O cenário envolve a anulação judicial de uma licitação estimada em R$ 6 milhões mensais, a saída da titular da Secretaria de Saúde e o desdobramento de uma operação do Ministério Público da Bahia que apura esquema de corrupção e desvio de verbas no Hospital Geral de Eunápolis (HGE).
O primeiro grande baque na infraestrutura da saúde ocorreu com a decisão da Justiça de declarar a nulidade do Chamamento Público nº 001/2026. O certame buscava contratar uma Organização Social para gerir o Hospital Geral com um repasse milionário vindo dos cofres públicos.
Contudo, a condução do processo violou os princípios da transparência, publicidade e isonomia após os organizadores alterarem o local de entrega das propostas financeiras sem publicar a mudança nos meios oficiais de imprensa, forçando a determinação de um novo prazo e o reframe completo da sessão.
Para agravar o quadro de incertezas, no dia seguinte à anulação do certame, a médica Edna Alves comunicou publicamente a sua renúncia ao cargo de secretária municipal de Saúde. Após permanecer pouco mais de quatro meses no comando do setor, a gestora divulgou uma carta de despedida em que declarou a necessidade de respeitar seus limites pessoais, ressaltando que cuidar de pessoas também exige reconhecer o momento de olhar para a própria vida e para sua família.
Sua saída ocorre no momento em que o hospital enfrentava duras críticas da população e vinha sendo administrado de forma temporária diretamente pela prefeitura após o fim da parceria com a organização gestora anterior.
Paralelamente ao turbilhão administrativo e político, a Polícia Militar e o Ministério Público da Bahia, por meio do Gaeco Sul e da 3ª Promotoria de Justiça local, deflagraram a Operação Parasita. As investigações buscam desmantelar uma suposta associação criminosa dedicada a drenar verbas destinadas à manutenção e ao funcionamento do HGE.
De acordo com os órgãos de controle, o grupo atuava por meio do faturamento de notas com valores inflados, fraudes contratuais e apropriação indevida de verbas da saúde.

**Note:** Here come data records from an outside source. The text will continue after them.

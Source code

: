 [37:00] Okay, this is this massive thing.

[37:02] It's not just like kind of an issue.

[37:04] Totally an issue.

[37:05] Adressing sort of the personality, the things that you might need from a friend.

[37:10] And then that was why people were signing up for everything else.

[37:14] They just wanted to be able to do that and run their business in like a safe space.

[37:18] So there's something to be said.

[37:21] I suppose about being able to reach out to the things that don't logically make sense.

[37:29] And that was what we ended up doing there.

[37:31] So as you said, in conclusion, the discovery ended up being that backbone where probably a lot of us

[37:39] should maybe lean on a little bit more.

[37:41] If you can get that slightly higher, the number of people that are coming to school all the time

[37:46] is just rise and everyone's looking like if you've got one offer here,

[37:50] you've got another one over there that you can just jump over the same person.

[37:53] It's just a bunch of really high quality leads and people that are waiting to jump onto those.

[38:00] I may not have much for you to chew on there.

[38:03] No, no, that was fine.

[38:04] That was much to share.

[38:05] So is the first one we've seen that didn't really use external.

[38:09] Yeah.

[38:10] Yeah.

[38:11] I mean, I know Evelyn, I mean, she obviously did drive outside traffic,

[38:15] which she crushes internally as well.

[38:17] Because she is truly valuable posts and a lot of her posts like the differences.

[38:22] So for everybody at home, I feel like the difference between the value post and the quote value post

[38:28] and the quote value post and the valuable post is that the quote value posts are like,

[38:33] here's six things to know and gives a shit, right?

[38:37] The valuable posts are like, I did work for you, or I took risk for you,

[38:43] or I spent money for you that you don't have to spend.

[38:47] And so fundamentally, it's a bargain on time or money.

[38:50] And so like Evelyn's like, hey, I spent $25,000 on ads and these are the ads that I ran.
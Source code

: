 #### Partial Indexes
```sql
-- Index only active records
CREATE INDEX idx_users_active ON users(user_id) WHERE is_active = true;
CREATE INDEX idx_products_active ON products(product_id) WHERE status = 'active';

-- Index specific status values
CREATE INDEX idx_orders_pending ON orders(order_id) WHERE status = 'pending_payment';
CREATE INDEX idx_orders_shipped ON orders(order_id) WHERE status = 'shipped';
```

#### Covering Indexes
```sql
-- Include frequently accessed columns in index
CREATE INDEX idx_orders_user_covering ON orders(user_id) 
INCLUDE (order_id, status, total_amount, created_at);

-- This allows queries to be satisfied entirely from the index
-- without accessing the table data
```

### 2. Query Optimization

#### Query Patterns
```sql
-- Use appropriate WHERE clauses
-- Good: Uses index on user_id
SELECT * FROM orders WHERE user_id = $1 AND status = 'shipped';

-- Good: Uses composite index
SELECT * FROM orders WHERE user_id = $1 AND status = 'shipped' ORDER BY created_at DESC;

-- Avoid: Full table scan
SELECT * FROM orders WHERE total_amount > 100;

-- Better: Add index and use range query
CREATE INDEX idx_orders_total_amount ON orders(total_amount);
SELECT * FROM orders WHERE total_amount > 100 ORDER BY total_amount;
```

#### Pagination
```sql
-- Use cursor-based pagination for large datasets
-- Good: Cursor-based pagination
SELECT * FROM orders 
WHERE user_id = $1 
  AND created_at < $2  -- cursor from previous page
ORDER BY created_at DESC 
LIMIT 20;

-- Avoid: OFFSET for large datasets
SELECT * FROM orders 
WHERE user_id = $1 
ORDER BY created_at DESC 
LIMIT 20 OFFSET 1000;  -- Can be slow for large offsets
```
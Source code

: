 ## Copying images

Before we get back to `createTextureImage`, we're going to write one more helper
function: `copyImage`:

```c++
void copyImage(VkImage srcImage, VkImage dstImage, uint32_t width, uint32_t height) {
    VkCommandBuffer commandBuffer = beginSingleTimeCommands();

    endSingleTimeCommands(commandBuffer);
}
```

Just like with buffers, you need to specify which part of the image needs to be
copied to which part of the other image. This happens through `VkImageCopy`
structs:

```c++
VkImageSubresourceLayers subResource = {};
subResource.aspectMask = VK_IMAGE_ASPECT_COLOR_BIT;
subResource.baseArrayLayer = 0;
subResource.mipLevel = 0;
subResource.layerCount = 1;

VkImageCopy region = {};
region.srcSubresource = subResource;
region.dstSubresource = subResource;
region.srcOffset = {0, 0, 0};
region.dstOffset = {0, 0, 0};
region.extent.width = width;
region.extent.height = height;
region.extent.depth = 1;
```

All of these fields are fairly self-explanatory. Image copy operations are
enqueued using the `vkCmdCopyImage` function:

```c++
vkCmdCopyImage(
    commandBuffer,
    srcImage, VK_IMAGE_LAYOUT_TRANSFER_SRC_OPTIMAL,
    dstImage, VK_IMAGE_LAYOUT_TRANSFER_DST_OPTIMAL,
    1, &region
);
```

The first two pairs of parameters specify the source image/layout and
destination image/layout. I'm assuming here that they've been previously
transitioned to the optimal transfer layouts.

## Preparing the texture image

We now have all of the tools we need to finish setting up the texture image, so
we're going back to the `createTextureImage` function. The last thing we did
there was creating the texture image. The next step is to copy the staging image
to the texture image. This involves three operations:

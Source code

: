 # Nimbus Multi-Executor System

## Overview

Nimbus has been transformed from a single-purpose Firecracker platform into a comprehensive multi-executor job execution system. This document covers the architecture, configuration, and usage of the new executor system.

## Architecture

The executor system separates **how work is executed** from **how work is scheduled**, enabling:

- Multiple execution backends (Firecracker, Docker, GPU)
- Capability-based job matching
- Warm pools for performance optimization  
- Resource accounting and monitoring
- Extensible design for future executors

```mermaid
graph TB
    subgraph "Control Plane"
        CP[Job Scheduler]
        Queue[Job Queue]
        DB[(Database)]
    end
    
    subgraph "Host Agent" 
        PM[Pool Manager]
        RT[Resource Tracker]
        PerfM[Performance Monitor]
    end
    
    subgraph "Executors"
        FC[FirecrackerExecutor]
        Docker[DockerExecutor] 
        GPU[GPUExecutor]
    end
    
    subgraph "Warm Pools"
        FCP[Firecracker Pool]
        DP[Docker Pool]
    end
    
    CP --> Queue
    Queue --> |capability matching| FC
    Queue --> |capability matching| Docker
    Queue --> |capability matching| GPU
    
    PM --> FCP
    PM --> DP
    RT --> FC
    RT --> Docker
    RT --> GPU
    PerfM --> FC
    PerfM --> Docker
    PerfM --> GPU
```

Durante o cumprimento dos mandados de busca e apreensão na cidade, os agentes confiscaram computadores, celulares e vasta documentação técnica, além de prenderem um indivíduo em flagrante pelo crime de porte ilegal de arma de fogo.
As investigações prosseguem protegidas por sigilo judicial, e o material recolhido pelo Ministério Público passará por periciais que podem resultar em novas etapas do processo.
Enquanto isso, a população de Eunápolis assiste com apreensão ao desenrolar dos fatos, aguardando que a prefeitura informe quem assumirá definitivamente a pasta e como serão conduzidos os atendimentos hospitalares e os processos de contratação para garantir o funcionamento regular dos serviços essenciais no município.